Implementation Guide Section 10
10. Sustaining CHAP
The CHAP Working Group would like to see many CHAP communities continue to offer CHAP within their communities. In order to maintain the integrity of CHAP, the following components are essential to its ongoing operation.
- Community Wide
- CHAP must be a community-wide program, offered free of charge to older adult community residents.
- Setting
- Communities must hold at least one regular CHAP session a month in a local pharmacy. Additional sessions may be held in other settings where a health care professional will be present. For example, local public health units, local health agencies such as VON or CCAC, medical clinics, and seniors centre.
- Collaboration with Primary Health Care Providers
- CHAP connects community-based health promotion and prevention activities for older adults with the care provided by their family physician and pharmacist.
- The majority of family physicians and other primary care practitioners need to be involved with CHAP in referring or inviting patients to participate in CHAP.
- Other health professionals such as nurse practitioners, pharmacists, and dietitians should also be encouraged to invite or refer patients and/or become involved in CHAP in other ways.
- Self-Blood Pressure Measurement
- At each CHAP session visit, participants must measure their blood pressure, with assistance from a volunteer, using an automated blood pressure measuring device such as the BpTRU™. It is then recorded on the Cardiovascular and Stroke Risk Profile Form.
- Follow-up of High Risk Participants
- Blood pressure and Cardiovascular Disease and Stroke Risk Profile results for each participant at each session visit should be evaluated based on the CHAP Session Blood Pressure Recommendation Protocol. In doing so, it will ensure that CHAP session participants receive the appropriate follow-up from their health care providers.
- Health Promotion Education
- CHAP participants will receive their Blood Pressure and Cardiovascular Disease and Stroke Risk Profile results at each CHAP session. CHAP participants can then take home a copy of these results and give their permission to have them shared with their family physician and pharmacist. This allows physicians and pharmacists to follow-up with their patients if required.
- CHAP participants will also receive targeted education resources that include referrals to local programs so that they may reduce their risk of cardiovascular disease and stroke. Some communities may offer healthy living education sessions for CHAP participants.
- Healthy living resources should be available for distribution at CHAP sessions that address a wide variety of topics, including healthy eating, smoking cessation and physical activity. Linkages to local, provincial and national sources of health promotion information and programs should also be provided.

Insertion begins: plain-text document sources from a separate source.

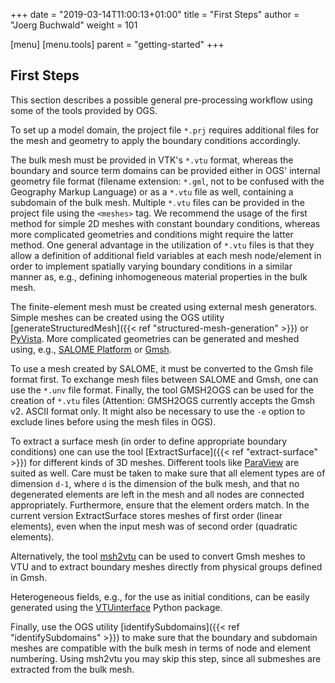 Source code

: +++
date = "2019-03-14T11:00:13+01:00"
title = "First Steps"
author = "Joerg Buchwald"
weight = 101

[menu]
  [menu.tools]
    parent = "getting-started"
+++

## First Steps

This section describes a possible general pre-processing workflow using some of the tools provided by OGS.

To set up a model domain, the project file `*.prj` requires additional files for the mesh and geometry to apply the boundary conditions accordingly.

The bulk mesh must be provided in VTK's `*.vtu` format, whereas the boundary and source term domains can be provided either in OGS' internal geometry file format (filename extension: `*.gml`, not to be confused with the Geography Markup Language) or as a `*.vtu` file as well, containing a subdomain of the bulk mesh. Multiple `*.vtu` files can be provided in the project file using the `<meshes>` tag. We recommend the usage of the first method for simple 2D meshes with constant boundary conditions, whereas more complicated geometries and conditions might require the latter method. One general advantage in the utilization of `*.vtu` files is that they allow a definition of additional field variables at each mesh node/element in order to implement spatially varying boundary conditions in a similar manner as, e.g., defining inhomogeneous material properties in the bulk mesh.

The finite-element mesh must be created using external mesh generators. Simple meshes can be created using the OGS utility [generateStructuredMesh]({{< ref "structured-mesh-generation" >}}) or [PyVista](https://docs.pyvista.org).  More complicated geometries can be generated and meshed using, e.g., [SALOME Platform](https://www.salome-platform.org) or [Gmsh](http://gmsh.info).

To use a mesh created by SALOME, it must be converted to the Gmsh file format first. To exchange mesh files between SALOME and Gmsh, one can use the `*.unv` file format. Finally, the tool GMSH2OGS can be used for the creation of `*.vtu` files (Attention: GMSH2OGS currently accepts the Gmsh v2. ASCII format only. It might also be necessary to use the `-e` option to exclude lines before using the mesh files in OGS).

To extract a surface mesh (in order to define appropriate boundary conditions) one can use the tool [ExtractSurface]({{< ref "extract-surface" >}}) for different kinds of 3D meshes. Different tools like [ParaView](https://www.paraview.org/) are suited as well. Care must be taken to make sure that all element types are of dimension `d-1`, where `d` is the dimension of the bulk mesh, and that no degenerated elements are left in the mesh and all nodes are connected appropriately. Furthermore, ensure that the element orders match. In the current version ExtractSurface stores meshes of first order (linear elements), even when the input mesh was of second order (quadratic elements).

Alternatively, the tool [msh2vtu](https://github.com/dominik-kern/msh2vtu) can be used to convert Gmsh meshes to VTU and to extract boundary meshes directly from physical groups defined in Gmsh.

Heterogeneous fields, e.g., for the use as initial conditions, can be easily generated using the [VTUinterface](https://github.com/joergbuchwald/VTUinterface) Python package.

Finally, use the OGS utility [identifySubdomains]({{< ref "identifySubdomains" >}}) to make sure that the boundary and subdomain meshes are compatible with the bulk mesh in terms of node and element numbering. Using msh2vtu you may skip this step, since all submeshes are extracted from the bulk mesh.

- Continuous Program Evaluation
- Conducting continuous program evaluation in your community will enable the Local Lead Organization and the Local CHAP Coordinator to monitor the progress of CHAP. This will help to determine local successes/challenges and impact of CHAP on your community.
- In order to evaluate CHAP in their community, the Local Lead Organization or Local CHAP Coordinator, should track the following:
- a. Number of CHAP sessions held;
- b. Total number of blood pressure assessments conducted;
- c. Total number of unique participants;
- d. Average number of visits per participant;
- e. Total number of participating family physicians, pharmacists and other health care professionals, and;
- f. Total number of trained volunteer peer health educators
Making the Case for CHAP
In 2006, the CHAP Working Group undertook a community level randomized control trial of 20 communities in Ontario. These randomly selected communities had populations between 10,000 and 60,000 individuals. The implementation of CHAP was successful in all 20 communities. Overall, there was a high level of community engagement in CHAP indicated by the participation of 99% of all family physicians and 89% of all pharmacies. CHAP participants liked the program as demonstrated by the number of repeat visits to CHAP sessions. In total, 43% of all CHAP participants returned for a repeat visit. The mobilization of these communities was achieved in part by the use of the CHAP Implementation Guide. The guide presented the steps required to implement CHAP in a consistent manner across all of the communities. The CHAP Implementation Guide contained rationale, program objectives, and templates for letters, power point presentations, job descriptions, volunteer training materials and advertising. For more information about this study, please see www.procor.org/research/research_show.htm?doc_id=1090642.
Annual Cost to Operate CHAP
Here is a draft budget that includes an overview of the approximate costs of sustaining CHAP for one year in your community.
Manual Data Checking
An estimate of the cost of automated processing of faxed-in paper forms without manual data checking is based on your individual community statistics. In (community), you averaged (X) clients per month last year. At $0.50 per form, we estimate your cost for automated processing of faxed-in paper forms without manual data checking would cost approximately ($).